Nous traversons l’Amazone large de plusieurs Km avant de nous engager dans des bras secondaires de plus en plus étroits.  Certains ne font qu’une cinquantaine de mètres de large. Cette région de l’Amapa au Nord Ouest du brésil reste le domaine des indiens qui vivent d’un peu de culture, d’élevage et de pêche. Ils ont construit leur maison sur les promontoires des berges et chacun possède son ponton et sa pirogue, seul moyen de déplacement, la zone étant très marécageuse et largement inondée en saison des pluies.

Le bateau s’arrête de temps à autre pour déposer ou prendre quelqu’un sur l’un des pontons, le capitaine correspond par radio VHF pour savoir s’il doit passer ou s’arrêter.
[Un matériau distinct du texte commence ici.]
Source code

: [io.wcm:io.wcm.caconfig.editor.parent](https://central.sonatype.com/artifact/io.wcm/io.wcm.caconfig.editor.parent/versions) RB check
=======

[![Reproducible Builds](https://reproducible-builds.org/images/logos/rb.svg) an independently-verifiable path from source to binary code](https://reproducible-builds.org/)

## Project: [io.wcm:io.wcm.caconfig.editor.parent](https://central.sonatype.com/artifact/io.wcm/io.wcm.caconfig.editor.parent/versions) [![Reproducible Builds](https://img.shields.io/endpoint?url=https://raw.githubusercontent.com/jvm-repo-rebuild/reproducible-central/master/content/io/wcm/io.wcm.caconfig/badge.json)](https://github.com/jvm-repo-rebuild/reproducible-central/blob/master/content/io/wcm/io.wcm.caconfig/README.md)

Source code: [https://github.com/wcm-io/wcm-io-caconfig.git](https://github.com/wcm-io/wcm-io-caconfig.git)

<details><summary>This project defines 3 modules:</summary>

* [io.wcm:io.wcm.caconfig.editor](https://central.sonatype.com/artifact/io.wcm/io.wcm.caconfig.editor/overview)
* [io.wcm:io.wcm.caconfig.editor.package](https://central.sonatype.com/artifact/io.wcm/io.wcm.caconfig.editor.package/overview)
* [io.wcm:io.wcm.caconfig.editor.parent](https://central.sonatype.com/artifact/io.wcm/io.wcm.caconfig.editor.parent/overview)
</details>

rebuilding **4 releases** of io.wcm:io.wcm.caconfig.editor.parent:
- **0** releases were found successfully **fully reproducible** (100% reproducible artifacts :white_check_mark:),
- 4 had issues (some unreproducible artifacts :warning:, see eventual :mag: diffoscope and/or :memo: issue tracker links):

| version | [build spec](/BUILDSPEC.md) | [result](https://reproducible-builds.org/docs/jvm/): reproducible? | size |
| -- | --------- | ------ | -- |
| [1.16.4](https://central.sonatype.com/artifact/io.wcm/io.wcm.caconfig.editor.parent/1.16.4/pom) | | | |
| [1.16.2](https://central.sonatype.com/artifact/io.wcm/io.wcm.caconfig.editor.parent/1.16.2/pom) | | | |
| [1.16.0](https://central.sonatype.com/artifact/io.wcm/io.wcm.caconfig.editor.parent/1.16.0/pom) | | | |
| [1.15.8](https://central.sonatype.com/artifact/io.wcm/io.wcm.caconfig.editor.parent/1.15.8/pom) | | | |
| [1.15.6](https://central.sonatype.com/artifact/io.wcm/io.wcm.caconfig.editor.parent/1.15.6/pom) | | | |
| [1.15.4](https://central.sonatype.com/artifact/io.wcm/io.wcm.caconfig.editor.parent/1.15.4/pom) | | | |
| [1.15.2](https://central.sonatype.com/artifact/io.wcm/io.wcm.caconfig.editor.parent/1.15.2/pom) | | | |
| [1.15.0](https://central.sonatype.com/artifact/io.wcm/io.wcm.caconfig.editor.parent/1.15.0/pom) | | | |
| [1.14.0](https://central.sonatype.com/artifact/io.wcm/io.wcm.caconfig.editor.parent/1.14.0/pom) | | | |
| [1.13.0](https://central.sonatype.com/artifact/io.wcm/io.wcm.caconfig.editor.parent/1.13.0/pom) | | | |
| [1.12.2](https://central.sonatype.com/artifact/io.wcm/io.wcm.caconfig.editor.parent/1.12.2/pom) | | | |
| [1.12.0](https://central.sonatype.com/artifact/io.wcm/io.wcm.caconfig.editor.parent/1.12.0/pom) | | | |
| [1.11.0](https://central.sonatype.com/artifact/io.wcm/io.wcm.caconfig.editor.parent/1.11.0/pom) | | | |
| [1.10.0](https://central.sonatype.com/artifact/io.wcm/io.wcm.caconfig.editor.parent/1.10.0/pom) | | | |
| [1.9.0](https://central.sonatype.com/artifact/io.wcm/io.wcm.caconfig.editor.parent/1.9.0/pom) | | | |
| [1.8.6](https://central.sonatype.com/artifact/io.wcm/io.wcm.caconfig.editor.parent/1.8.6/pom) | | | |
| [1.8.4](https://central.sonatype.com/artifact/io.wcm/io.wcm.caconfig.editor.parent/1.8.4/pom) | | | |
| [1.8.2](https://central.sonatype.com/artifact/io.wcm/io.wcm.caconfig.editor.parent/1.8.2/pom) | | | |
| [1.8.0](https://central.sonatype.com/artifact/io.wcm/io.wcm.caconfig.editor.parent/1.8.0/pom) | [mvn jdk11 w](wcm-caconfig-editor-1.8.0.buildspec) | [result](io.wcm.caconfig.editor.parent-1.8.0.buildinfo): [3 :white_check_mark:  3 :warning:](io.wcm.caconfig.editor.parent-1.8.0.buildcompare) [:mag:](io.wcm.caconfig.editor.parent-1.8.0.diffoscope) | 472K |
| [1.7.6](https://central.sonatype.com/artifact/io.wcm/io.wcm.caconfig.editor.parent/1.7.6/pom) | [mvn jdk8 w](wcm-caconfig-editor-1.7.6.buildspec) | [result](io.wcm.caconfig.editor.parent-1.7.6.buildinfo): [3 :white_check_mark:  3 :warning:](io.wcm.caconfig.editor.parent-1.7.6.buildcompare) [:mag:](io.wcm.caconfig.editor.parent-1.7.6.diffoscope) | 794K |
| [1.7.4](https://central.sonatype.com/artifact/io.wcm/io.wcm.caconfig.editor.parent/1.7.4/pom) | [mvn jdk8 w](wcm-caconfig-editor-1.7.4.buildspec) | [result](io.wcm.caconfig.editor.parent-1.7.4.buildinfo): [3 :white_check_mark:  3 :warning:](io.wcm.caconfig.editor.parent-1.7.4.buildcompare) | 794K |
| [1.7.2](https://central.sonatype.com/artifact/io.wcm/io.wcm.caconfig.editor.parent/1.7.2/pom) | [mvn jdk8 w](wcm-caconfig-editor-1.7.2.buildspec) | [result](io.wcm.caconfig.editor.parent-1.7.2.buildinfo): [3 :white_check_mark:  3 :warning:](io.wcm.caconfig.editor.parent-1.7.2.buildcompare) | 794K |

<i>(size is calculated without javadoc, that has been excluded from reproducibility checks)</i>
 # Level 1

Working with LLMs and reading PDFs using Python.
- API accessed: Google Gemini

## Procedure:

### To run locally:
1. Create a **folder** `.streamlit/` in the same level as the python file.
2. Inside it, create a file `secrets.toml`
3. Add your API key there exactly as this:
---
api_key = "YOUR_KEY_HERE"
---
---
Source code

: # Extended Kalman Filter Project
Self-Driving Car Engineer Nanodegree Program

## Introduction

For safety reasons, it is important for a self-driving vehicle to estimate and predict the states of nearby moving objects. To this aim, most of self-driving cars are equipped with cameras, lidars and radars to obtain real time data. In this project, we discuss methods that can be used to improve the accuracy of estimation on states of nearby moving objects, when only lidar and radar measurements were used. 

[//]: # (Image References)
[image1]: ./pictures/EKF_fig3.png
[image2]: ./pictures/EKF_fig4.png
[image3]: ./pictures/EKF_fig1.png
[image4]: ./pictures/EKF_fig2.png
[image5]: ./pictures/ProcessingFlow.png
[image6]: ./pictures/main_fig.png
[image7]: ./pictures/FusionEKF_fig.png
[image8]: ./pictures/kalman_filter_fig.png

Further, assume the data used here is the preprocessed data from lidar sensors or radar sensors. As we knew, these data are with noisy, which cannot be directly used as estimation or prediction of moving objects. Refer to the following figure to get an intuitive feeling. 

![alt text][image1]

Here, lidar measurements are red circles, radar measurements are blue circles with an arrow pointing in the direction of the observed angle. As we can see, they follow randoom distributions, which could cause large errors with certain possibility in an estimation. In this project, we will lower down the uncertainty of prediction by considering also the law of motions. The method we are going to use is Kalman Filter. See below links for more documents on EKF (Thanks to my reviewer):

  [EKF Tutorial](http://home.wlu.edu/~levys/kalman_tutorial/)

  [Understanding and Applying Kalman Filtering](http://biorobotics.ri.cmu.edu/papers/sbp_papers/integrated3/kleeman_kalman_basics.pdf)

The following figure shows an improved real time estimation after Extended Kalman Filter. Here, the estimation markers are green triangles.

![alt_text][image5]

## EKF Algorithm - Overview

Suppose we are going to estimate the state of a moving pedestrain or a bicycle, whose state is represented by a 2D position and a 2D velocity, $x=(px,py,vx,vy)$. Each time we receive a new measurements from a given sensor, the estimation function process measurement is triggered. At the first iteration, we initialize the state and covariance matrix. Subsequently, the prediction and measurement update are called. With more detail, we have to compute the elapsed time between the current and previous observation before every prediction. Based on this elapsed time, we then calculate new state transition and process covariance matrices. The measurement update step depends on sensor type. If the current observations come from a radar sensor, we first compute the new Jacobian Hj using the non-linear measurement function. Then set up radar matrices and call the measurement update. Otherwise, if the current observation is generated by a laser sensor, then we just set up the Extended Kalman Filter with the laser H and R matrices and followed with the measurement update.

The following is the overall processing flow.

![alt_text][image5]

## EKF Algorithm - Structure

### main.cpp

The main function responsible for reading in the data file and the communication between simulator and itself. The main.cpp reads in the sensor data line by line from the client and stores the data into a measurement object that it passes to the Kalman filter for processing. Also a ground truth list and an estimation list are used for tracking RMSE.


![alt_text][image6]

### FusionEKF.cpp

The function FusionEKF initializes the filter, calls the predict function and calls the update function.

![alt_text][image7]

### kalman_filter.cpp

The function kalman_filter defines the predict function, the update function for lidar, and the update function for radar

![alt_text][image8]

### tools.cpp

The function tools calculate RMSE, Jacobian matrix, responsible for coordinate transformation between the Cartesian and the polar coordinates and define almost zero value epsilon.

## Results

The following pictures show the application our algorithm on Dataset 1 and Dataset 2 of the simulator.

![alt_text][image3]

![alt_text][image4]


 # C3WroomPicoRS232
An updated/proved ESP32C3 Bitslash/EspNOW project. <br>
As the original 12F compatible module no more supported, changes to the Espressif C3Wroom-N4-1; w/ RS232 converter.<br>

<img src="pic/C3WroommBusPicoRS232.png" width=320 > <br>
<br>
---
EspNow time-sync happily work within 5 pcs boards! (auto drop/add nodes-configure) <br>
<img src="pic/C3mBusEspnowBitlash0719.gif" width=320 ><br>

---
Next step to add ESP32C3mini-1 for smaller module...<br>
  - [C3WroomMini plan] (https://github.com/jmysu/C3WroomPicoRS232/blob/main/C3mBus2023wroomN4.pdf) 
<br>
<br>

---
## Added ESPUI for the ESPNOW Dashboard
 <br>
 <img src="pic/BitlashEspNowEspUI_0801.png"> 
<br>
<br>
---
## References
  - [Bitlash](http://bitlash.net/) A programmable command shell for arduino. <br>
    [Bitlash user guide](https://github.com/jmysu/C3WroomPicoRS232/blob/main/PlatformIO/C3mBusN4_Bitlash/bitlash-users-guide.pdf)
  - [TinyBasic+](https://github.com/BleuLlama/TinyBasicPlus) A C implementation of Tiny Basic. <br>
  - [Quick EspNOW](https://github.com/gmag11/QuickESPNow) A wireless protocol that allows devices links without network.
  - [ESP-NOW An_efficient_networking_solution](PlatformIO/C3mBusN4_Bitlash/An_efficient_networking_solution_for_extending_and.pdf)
De temps à autre il ralentit et stoppe au milieu du fleuve et l’on voit arriver une pirogue pour prendre ou déposer un colis ou une grosse caisse qui doivent être livrés au prochain village, parfois aussi quelqu’un monte ou descend de la même façon. La vie du fleuve tourne autour du passage du bateau deux fois par semaine.

Le spectacle est permanent, vers les secteurs plus boisés, les scieries sont nombreuses et les grumes sont acheminées par flottage.

Nous arrivons à Brèves juste avant la nuit pour embarquer sur un plus gros ferry à trois ponts qui nous conduit vers Belem durant le restant de la nuit. Très vite il faut trouver une place pour accrocher son hamac, l’espace se rétrécit de plus en plus, vers 20 H un hamac est suspendu tous les 40 cm et chacun place ses bagages en dessous de lui. L’espace est très occupé, mais tout se passe dans la bonne humeur, personne ne se plaint de son voisin.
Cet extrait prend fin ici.